The following was written about a month ago, and I never really finished it, but I started writing something else today and realized that what I was writing was "Part 2" of this post. So, today I give you Part 1...
I went to a baptism yesterday. It was the first time I've attended church in years. And it wasn't a church service, per se. It was an outdoor baptism service following the "regular" church service. It was hot and bright and the late summer wind was stirring up all my allergies. Even so, I found myself feeling all sentimental and nostalgic, closing my eyes to sing and just be with the Jesus-followers around me, in all of our imperfection and discomforts...and commitment to the same God and Creator, who forgives us our imperfections and loves us like we love our children, fiercely and unconditionally. I found myself singing that oh-s-familiar refrain,
I have decided to follow Jesus
I have decided to follow Jesus
I have decided to follow Jesus
No turning back
No turning back
The simplicity was stunning. And my eyes were stinging. And I realized that I wanted Mane to know this song. I want her to have the precious little gems I got out of growing up in church. Somehow, I want her to have this experience of being a pilgrim on a journey with other pilgrims. I want her to know that our family isn't the only family on this journey. I want her to know that there are other people in this family. I want her to know that following God comes in all shapes and sizes, that everybody has unique ways of being a God-follower. I want church. Not a building. Church. I want people who have the grace to not argue theology and church politics, who won't get hung up on doctrine. I want to talk about all of those things. But I don't want to argue. And, in the end, I want grace.

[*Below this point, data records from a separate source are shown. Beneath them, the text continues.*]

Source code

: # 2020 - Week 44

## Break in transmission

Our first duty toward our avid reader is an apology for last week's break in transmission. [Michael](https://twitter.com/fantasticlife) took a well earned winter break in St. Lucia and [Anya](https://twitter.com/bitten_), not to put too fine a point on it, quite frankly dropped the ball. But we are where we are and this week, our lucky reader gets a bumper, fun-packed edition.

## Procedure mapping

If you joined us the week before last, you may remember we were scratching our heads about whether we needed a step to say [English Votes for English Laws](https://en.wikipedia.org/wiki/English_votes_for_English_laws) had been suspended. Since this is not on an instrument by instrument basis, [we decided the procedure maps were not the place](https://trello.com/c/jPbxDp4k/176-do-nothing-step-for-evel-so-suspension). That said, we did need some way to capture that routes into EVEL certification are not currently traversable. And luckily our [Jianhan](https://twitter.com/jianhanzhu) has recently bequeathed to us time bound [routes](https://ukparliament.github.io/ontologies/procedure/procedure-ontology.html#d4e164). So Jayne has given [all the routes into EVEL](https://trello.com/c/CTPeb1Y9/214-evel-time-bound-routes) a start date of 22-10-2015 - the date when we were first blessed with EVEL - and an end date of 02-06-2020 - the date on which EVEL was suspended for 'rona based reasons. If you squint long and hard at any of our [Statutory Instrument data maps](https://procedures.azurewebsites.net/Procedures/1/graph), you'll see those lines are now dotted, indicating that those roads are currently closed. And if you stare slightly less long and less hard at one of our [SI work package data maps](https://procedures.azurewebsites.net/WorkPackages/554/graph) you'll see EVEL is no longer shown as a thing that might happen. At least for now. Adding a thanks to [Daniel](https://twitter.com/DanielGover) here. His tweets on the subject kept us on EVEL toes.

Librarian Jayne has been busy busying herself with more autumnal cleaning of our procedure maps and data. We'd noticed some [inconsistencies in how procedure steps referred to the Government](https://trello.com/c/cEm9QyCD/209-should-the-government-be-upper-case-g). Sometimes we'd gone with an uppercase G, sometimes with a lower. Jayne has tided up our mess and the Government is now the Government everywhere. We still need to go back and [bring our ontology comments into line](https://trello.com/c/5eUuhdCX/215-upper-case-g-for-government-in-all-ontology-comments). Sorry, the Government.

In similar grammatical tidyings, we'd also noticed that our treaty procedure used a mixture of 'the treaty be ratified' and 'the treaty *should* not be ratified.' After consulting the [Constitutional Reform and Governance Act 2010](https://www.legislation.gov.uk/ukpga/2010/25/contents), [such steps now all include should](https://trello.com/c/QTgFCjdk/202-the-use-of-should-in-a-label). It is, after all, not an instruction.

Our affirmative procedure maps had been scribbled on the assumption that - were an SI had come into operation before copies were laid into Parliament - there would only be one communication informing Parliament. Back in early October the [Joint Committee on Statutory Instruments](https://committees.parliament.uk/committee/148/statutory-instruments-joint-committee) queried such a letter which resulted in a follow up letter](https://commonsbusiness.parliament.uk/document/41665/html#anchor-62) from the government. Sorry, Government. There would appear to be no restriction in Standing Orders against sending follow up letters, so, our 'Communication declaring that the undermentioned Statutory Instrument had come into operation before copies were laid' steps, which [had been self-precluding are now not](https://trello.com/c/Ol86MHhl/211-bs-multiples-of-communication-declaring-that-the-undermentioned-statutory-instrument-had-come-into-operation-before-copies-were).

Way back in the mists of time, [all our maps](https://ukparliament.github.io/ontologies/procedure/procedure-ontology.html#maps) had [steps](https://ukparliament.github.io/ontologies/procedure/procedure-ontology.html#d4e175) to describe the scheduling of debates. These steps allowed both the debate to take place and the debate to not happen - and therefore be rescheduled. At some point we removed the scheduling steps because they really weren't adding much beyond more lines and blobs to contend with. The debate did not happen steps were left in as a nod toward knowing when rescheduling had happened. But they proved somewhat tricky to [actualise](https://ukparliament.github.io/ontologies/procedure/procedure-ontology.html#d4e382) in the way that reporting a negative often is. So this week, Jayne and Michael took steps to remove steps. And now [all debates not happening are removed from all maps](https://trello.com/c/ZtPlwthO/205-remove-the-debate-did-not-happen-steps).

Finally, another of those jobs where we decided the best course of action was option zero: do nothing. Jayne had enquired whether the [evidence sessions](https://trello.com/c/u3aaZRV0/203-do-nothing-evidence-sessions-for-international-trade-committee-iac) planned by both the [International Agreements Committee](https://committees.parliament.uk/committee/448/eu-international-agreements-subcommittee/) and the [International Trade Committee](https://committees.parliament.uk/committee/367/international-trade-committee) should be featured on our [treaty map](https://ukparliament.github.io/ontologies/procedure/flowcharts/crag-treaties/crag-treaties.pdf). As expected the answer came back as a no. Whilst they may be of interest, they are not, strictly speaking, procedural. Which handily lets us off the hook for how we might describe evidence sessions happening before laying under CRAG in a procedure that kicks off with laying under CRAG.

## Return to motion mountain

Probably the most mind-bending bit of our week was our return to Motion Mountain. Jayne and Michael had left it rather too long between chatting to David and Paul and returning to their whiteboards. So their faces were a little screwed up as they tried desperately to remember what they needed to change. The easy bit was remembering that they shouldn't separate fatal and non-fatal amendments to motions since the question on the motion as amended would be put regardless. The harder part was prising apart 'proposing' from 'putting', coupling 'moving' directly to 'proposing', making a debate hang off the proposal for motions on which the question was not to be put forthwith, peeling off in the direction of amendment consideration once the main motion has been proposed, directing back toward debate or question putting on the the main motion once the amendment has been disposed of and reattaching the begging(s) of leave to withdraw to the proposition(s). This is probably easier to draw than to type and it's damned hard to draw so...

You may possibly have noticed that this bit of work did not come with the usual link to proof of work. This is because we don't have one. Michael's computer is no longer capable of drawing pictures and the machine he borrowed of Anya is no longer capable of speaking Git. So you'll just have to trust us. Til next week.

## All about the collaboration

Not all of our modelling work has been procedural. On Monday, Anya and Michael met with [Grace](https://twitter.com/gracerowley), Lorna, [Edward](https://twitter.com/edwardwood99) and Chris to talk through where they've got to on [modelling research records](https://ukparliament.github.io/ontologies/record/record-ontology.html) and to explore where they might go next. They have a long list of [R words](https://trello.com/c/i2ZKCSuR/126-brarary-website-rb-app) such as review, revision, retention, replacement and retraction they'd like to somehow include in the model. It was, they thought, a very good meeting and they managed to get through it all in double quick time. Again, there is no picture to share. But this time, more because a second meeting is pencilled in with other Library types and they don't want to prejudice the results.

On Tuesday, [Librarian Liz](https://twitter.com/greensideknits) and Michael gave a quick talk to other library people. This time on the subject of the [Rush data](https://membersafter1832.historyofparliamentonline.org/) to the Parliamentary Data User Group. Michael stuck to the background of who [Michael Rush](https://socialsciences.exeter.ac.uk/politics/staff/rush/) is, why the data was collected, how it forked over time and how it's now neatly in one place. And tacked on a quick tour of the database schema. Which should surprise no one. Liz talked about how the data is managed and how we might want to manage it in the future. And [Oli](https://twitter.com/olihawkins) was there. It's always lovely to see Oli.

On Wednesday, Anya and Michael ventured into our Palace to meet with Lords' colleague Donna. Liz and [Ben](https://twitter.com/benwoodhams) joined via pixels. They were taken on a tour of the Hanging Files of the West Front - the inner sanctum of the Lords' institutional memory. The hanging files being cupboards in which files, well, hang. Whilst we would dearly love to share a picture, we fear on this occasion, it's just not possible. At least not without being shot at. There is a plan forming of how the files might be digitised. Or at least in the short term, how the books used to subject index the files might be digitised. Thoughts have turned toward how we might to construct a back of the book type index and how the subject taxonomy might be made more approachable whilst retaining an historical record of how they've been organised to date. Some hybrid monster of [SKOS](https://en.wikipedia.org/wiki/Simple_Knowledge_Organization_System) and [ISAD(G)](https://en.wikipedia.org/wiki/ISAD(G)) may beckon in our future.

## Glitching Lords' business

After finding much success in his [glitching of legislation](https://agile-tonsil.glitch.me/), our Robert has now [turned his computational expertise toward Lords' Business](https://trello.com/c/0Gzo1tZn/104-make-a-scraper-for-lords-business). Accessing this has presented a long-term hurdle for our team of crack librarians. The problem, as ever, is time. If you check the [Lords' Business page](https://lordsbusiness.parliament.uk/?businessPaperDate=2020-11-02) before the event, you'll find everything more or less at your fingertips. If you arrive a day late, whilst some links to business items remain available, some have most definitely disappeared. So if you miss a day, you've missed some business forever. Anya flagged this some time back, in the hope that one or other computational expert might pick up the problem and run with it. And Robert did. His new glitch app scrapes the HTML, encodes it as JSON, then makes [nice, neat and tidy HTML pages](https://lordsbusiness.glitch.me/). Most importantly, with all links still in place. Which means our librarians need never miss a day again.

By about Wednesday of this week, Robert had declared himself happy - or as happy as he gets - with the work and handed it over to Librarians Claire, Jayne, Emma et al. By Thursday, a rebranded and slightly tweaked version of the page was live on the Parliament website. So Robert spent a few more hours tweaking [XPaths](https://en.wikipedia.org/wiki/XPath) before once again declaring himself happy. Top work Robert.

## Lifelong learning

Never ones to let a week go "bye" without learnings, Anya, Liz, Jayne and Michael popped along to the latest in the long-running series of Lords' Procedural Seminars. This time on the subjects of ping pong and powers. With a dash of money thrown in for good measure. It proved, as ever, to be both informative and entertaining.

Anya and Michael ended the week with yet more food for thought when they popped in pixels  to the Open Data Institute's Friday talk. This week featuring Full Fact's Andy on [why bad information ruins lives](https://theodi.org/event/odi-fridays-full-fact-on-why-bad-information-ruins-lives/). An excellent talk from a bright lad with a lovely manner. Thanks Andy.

The real truth is that we don't go to church because we don't want Mane's impressionable mind to loaded with prejudices and legalism and an all-one-way kind of doctrine. And we don't want to have to be exactly like everybody else to belong. And, really, we want a church that is more about relationships than Sunday, Wednesday and Saturday services.
I don't know what this means because we haven't found what we want anywhere. And maybe it's because we don't have enough grace and flexibility to just go and be there and forgive the differences and choose to be part of something anyway. It's so difficult to find the line where wanting grace and flexibility becomes graceless and rigid.
I do know that, because we don't go to a church service in a church building, we have to be that much more intentional about teaching our children who we are and what we believe. Church-going offers a structure that is hard to come by in any other way. We must, instead, be intentional about finding fellowship, learning scripture, practicing prayer, and singing those favorite hymns. It's harder than I had imagined.